The prime minister said those people "failed this country", adding: "Time and again, people in positions of power and trust had the chance to stop the transmission of those infections. Time and again, they failed to do so.
"I want to make a whole-hearted and unequivocal apology for this terrible injustice."
Pointing to key findings in the report - from the destruction of documents through to failures over screening - Mr Sunak said there had been "layer upon layer of hurt endured across decades".
He also apologised for the "institutional refusal to face up to these failings and worse, to deny and even attempt to cover them up", adding: "This is an apology from the state to every single person impacted by this scandal.
"It did not have to be this way. It should never have been this way.

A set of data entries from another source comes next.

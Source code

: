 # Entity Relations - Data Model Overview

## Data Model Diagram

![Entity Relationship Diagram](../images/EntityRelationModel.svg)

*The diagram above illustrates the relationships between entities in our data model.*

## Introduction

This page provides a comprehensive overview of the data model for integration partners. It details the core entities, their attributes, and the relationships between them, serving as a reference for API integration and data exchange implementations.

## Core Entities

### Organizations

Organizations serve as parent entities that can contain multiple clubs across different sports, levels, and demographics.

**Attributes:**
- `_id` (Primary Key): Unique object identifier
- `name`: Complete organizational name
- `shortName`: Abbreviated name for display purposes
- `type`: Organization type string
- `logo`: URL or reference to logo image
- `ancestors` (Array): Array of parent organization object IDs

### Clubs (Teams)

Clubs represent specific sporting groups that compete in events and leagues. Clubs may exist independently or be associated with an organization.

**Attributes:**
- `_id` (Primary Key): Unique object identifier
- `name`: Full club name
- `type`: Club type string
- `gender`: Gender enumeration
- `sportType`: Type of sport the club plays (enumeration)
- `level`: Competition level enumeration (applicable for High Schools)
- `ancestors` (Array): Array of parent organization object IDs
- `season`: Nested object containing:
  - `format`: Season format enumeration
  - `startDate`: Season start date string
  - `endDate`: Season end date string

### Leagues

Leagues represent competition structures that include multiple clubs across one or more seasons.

And on behalf of this and every government's stretching back to the 1970s, I am truly sorry."
Labour leader Sir Keir Starmer also apologised for his party's part in the scandal, telling the Commons: "I want to acknowledge to every single person who has suffered that in addition to all of the other failings, politics itself failed you.
"That failure applies to all parties, including my own. There is only one word, sorry."
The chair of the public inquiry, Sir Brian Langstaff, said the response of both the NHS and the government had "compounded" the suffering of the victims, and there had been a "pervasive cover-up" inside the health service.
He issued 12 recommendations in his report - including an immediate compensation scheme and ensuring anyone who received a blood transfusion before 1996 was urgently tested for Hepatitis C.
Sir Brian said any government apology must be "meaningful" and "accompanied by action".